SOURCE DATA:
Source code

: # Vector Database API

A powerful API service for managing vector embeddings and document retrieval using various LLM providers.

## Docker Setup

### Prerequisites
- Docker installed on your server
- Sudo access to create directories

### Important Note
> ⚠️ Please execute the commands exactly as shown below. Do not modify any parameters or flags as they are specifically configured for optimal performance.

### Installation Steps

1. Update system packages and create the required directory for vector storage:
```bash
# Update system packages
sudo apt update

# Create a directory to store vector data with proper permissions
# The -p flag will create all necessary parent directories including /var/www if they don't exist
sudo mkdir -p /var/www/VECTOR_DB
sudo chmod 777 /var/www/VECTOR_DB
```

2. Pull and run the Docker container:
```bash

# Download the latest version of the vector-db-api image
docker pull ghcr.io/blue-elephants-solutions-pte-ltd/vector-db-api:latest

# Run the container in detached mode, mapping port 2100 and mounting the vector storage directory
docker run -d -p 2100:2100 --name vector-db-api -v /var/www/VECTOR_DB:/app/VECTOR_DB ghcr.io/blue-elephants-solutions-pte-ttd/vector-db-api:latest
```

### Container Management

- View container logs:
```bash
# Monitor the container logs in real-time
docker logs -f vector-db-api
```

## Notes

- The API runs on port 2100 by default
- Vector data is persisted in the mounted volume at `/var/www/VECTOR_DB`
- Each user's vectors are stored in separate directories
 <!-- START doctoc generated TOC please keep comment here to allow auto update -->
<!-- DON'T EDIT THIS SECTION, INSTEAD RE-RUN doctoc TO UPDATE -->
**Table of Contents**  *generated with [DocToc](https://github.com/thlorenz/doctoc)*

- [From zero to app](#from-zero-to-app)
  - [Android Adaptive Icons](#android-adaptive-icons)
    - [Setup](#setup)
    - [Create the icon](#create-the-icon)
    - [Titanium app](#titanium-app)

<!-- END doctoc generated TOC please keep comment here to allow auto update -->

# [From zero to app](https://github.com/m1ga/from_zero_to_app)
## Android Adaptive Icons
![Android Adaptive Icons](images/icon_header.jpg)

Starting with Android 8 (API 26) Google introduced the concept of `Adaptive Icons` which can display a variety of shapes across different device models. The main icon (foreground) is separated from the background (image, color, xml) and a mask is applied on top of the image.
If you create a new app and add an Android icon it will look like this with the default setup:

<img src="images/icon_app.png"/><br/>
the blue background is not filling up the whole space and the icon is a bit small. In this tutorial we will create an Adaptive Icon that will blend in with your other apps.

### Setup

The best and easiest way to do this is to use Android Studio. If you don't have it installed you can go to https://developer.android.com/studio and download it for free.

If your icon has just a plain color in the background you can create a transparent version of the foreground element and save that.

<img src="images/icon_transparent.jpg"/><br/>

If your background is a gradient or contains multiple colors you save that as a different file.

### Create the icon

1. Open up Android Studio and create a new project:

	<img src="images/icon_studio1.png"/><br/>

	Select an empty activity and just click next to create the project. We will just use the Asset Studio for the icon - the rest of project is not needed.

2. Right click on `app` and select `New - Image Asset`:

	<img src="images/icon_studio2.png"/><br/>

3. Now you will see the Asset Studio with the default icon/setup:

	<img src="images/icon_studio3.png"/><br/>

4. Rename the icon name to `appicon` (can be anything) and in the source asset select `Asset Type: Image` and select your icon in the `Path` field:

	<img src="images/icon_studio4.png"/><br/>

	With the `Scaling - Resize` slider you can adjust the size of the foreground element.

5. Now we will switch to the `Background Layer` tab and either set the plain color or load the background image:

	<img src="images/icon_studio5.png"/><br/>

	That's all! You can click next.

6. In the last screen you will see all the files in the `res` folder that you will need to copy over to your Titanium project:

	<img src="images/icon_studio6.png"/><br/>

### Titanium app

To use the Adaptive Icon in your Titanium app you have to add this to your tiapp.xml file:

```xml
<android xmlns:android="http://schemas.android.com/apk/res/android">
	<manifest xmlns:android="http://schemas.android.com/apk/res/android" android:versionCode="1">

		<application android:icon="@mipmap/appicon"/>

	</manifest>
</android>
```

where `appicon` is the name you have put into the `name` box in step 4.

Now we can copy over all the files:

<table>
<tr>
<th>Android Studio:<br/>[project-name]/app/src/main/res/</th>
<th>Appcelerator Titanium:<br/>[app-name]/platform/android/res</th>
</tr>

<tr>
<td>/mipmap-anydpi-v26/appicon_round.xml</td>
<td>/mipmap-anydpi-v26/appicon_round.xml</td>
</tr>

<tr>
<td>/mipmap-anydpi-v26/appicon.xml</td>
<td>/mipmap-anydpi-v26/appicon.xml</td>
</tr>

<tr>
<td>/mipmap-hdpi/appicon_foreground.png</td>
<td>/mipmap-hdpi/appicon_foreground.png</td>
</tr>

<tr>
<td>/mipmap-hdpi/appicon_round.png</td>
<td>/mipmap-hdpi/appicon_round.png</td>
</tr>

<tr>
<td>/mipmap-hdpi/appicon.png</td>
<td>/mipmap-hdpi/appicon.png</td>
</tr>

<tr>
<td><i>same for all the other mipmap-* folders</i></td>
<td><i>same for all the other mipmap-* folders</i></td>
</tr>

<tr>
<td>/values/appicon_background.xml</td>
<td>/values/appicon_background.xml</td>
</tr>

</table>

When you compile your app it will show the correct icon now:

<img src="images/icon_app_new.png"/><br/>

WHAT IS NEEDED: Scan the material above for the string "elephants" and report each line where you find it.

ANSWER BOX:
docker pull ghcr.io/blue-elephants-solutions-pte-ltd/vector-db-api:latest
docker run -d -p 2100:2100 --name vector-db-api -v /var/www/VECTOR_DB:/app/VECTOR_DB ghcr.io/blue-elephants-solutions-pte-ttd/vector-db-api:latest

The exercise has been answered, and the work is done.